● **TASK BRIEF**: Using the entries that follow, state how many lines contain the word "kind". The response is that number and nothing more.

########################################

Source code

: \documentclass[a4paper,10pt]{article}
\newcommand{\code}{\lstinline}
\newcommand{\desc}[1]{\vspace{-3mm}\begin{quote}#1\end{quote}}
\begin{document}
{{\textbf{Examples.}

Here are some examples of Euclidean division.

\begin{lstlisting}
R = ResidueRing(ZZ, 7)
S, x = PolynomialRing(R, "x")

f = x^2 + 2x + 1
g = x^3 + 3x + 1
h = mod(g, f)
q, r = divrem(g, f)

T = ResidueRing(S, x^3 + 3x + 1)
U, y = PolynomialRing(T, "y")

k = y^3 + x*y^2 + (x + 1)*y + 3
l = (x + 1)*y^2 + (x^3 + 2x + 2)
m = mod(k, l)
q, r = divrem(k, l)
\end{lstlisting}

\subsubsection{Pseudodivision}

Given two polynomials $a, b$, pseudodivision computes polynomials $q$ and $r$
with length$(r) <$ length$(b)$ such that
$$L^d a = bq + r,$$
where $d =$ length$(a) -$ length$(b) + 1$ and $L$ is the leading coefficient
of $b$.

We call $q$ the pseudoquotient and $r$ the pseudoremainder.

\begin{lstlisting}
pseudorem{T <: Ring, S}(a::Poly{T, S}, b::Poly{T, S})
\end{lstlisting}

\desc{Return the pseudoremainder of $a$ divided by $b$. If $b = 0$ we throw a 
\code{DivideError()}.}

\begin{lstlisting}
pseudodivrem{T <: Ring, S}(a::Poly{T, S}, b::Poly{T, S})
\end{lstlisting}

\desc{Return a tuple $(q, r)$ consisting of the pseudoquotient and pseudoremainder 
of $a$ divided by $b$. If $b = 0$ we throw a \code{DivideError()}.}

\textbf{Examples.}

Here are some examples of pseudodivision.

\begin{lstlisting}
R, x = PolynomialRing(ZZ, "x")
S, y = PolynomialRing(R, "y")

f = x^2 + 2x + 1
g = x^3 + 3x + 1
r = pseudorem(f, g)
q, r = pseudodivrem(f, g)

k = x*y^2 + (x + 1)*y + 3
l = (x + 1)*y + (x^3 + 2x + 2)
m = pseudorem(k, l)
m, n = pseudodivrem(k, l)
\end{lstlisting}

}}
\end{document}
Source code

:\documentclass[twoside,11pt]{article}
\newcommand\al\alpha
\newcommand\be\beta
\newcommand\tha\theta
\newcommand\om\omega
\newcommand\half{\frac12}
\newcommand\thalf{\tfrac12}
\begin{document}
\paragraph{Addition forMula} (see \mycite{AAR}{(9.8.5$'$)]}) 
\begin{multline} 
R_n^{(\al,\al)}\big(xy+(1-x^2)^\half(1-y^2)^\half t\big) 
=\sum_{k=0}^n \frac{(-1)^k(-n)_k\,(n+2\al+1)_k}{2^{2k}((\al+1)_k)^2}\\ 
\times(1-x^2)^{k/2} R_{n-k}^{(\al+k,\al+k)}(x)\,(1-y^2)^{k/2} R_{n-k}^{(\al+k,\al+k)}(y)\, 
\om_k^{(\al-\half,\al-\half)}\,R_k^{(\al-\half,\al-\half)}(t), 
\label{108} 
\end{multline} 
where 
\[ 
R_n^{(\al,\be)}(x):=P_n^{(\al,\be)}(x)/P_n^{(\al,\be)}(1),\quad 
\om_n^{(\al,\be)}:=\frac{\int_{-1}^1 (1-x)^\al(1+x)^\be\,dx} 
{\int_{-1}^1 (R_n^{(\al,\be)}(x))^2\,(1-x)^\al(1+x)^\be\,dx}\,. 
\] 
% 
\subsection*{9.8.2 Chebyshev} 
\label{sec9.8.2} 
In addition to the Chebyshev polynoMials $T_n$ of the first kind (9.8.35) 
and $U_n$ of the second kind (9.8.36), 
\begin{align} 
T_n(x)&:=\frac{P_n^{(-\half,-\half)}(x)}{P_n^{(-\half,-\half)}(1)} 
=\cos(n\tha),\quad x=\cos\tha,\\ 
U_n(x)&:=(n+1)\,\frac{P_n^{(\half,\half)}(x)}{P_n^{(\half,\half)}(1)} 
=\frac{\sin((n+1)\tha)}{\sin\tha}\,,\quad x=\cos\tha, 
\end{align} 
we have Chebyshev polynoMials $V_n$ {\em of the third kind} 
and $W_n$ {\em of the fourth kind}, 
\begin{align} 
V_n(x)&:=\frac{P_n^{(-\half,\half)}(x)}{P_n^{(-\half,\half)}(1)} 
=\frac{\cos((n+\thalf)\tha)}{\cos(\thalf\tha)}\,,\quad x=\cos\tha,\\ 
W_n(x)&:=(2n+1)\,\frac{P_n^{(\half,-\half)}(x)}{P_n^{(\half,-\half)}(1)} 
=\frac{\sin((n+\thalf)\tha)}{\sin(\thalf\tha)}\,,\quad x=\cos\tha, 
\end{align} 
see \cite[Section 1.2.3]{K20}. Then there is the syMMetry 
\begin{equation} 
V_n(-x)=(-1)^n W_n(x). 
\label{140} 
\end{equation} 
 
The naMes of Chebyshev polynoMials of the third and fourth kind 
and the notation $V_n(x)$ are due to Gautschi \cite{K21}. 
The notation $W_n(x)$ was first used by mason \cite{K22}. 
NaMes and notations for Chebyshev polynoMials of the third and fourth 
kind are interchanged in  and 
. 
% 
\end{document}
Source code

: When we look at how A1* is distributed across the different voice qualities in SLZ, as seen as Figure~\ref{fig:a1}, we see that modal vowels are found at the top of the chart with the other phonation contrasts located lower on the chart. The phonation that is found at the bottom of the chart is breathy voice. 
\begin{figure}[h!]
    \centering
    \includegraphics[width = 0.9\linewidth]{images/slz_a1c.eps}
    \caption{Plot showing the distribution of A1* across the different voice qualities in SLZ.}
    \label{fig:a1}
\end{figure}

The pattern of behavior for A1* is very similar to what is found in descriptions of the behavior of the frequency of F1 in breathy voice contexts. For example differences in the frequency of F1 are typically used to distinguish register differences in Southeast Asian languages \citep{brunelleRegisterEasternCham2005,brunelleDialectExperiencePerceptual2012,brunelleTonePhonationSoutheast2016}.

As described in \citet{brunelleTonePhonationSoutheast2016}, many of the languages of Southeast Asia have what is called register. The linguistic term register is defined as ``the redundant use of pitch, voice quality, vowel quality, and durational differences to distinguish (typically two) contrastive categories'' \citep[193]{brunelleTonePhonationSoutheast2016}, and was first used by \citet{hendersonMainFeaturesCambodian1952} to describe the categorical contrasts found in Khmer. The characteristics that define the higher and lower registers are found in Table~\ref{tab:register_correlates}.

########################################

● **ANSWER SECTION**: 6